Ce Cendrillon de 1999 est l’un des plus jolis, des plus piquants et des plus poétiques ballets d’un Enchanteur Merlin qui a nom Jean-Christophe Maillot. Toujours, le chorégraphe et directeur des Ballets de Monte Carlo a eu un pied dans le cirque, un autre dans l’univers du conte. Il y puise le renouvellement de son inspiration, et cette force imagée qui donne aux histoires humaines leur ancrage dans un imaginaire collectif.

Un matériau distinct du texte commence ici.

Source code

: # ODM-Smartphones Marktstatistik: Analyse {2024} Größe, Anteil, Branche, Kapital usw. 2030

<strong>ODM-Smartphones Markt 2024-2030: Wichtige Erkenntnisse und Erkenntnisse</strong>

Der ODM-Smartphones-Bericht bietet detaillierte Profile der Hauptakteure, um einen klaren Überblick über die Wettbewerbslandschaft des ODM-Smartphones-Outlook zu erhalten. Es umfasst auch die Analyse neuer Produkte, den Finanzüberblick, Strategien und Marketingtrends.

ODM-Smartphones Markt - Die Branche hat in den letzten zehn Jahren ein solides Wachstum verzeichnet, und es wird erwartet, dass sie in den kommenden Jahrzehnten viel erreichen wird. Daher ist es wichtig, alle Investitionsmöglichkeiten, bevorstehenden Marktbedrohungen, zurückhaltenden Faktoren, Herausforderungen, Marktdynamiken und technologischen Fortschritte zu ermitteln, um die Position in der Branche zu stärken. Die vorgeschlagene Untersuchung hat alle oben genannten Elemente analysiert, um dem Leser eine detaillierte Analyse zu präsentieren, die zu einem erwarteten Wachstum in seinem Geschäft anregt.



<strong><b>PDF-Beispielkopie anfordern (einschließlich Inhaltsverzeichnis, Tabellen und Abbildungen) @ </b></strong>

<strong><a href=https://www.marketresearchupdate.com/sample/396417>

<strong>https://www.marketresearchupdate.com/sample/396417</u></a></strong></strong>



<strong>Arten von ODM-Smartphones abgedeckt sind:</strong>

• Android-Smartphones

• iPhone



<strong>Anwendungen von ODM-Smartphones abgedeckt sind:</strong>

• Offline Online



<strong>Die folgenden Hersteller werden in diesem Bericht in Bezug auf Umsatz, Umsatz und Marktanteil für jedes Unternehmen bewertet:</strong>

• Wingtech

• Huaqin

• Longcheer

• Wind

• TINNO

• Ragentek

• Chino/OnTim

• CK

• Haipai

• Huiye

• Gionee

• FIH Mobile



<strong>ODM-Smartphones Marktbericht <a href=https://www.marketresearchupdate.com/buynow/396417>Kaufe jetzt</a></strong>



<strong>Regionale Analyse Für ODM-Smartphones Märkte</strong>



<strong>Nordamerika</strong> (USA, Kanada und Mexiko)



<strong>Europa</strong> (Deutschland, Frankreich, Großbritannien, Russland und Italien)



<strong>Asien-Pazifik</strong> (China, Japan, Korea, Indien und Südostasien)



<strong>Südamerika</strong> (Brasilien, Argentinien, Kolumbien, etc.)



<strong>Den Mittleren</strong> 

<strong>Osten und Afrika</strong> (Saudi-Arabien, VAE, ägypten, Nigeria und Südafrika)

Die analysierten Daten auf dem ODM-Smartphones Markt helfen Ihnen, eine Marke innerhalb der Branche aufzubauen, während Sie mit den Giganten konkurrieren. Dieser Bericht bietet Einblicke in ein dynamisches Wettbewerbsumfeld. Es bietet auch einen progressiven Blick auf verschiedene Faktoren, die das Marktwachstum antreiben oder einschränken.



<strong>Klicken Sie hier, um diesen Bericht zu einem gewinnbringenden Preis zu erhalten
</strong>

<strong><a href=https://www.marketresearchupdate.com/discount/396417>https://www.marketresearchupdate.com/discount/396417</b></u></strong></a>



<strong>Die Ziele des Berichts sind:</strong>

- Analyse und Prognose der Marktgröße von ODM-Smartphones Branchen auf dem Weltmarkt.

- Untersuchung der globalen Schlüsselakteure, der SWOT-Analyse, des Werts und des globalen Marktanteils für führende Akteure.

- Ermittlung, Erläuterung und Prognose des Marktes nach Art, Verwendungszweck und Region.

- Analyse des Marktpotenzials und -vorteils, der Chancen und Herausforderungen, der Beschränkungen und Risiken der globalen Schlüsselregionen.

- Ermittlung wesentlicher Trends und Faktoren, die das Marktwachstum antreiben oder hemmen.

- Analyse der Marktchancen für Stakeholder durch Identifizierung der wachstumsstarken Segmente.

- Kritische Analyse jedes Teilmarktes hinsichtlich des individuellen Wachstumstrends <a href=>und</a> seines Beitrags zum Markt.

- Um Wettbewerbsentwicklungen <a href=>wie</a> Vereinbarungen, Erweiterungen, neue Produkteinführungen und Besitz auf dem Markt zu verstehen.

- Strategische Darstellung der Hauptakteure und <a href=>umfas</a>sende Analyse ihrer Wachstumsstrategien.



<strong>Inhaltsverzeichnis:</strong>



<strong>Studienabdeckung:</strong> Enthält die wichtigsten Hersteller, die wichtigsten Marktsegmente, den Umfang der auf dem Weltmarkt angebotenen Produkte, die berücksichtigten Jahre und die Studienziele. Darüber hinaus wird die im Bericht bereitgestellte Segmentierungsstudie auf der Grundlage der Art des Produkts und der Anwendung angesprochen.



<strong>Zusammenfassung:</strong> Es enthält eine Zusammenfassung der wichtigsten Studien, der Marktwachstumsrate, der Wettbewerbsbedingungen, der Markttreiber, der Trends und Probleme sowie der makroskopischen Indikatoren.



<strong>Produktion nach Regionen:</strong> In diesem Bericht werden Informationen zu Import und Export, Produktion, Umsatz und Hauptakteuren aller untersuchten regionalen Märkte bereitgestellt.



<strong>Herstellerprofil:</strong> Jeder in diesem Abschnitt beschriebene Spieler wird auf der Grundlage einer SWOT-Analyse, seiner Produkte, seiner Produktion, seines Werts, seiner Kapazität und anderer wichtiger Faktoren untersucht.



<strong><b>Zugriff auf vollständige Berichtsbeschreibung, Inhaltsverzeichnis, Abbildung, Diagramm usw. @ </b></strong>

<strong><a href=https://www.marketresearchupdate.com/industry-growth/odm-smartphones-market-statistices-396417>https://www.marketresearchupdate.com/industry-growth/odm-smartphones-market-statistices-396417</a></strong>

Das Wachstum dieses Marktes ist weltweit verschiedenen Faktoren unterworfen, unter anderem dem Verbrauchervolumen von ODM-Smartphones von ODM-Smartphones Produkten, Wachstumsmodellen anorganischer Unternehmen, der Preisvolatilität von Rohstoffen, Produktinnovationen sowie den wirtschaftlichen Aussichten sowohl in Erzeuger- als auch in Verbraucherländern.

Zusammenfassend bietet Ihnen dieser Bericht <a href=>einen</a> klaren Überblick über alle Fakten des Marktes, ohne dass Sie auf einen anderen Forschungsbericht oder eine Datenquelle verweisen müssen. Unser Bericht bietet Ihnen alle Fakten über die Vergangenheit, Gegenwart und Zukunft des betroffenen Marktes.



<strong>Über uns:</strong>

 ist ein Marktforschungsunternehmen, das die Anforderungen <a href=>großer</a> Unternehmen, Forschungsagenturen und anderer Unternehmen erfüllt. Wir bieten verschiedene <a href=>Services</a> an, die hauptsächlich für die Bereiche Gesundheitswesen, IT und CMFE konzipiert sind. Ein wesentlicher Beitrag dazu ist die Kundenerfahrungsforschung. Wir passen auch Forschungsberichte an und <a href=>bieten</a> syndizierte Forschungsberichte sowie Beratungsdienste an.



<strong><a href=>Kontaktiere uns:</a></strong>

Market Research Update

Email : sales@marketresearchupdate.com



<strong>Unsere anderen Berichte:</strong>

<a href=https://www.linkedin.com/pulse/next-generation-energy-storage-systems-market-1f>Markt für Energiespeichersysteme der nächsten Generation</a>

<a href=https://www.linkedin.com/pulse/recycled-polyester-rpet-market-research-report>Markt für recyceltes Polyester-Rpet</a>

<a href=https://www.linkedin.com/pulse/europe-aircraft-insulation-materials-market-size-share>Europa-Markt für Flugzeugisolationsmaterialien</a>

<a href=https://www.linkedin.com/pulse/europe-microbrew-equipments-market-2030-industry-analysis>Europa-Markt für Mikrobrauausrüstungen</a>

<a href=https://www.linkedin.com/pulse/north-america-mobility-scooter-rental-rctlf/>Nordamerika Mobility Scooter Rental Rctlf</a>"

Sa Belle au bois Dormant, son Lac, son Casse Noisette, sont autant de rappels d’un monde fantasmagorique, remonté de nos mémoires enfantines, à partir des contes ou des ballets qui s’en inspirent, mais aussi de ruades nerveuses dans ce qui pourrait être poussiéreux ou sucré, afin d’extraire le suc de ces belles et souvent cruelles histoires, que la tradition a souvent trop enjolivées. Ah, l’horreur de la belle-mère de Blanche- neige, l’affreux désir incestueux du père de Peau d’âne - ah l’épouvantable abandon du Petit Poucet et la terreur inspirée par l’ogre !
 
Et Versailles, décidément, aime ces belles histoires au passé chargé, autant que porteur de fastes qui vont bien à son teint. On vit dans ses jardins le sulfureux Blanche-Neige d’Angelin Preljocaj, on y applaudit une autre Cendrillon, celle de Thierry Malandain, avec sa débauche d’escarpins comme des virgules scandant l’histoire. La scène de l’Opéra Royal s’est offert cette fois un Cendrillon vif et touchant, où rien n’est trop appuyé, ni la cruauté burlesque de la partition de Prokofiev, ni les profils grotesques des sœurs de Cendrillon, ni la noirceur de la marâtre. Maillot, par delà son aptitude à déshabiller les âmes, a un autre tour dans son sac, qui est le glamour. Et finalement, il est plus agréable de voir la marâtre devenir quelque sexy Madonna et les sœurs deux pin-ups, que de subir trop de bouffonneries convenues et lassantes.

© Alice Blangero
 
Tout  ici scintille, vibre et rêve, avec une humanité qui donne encore plus de grâce à l’histoire. Cendrillon est ainsi poursuivie par le souvenir de sa mère morte, remplacée par une trop éclaboussante belle mère, et le caractère misérabiliste de son personnage est  rehaussé par cette nostalgie pénétrante. Une mère qui a d’ailleurs un double rôle et vole presque la vedette à Cendrillon, puisque, devenue la fée qui transformera la vie de la jeune fille, elle réapparaît finalement dans ses habits de mère et d’épouse, semant le trouble dans le cœur du malheureux père écartelé entre ses passions et son véritable amour. Pauvre homme que ce père de Cendrillon, jouet de cinq femmes !
 
Le prince, lui, a tout d’un joyeux garnement, d’un jeune homme moderne qui gambade avec ses copains, Dans ses facéties, on retrouve, mais la musique y aide bien évidemment, l’esprit des places publiques de Vérone où Roméo et Mercutio  s’ébrouent et lutinent les courtisanes. La chorégraphie, comme toujours chez Maillot, est virtuose, imposant des portés virevoltants et une sorte de perpetuum mobile qui tient en haleine. Et les idées abondent : d’abord celle qui donne la vedette au pied de Cendrillon et non à sa chaussure. Quel plus beau symbole pour une danseuse ? Trempé dans un bassin dont il ressort pailleté, rutilant, ce joli pied mène la danse, et en l’occurrence celui d’Alessandra Tognoloni a tout pour séduire le public et le prince.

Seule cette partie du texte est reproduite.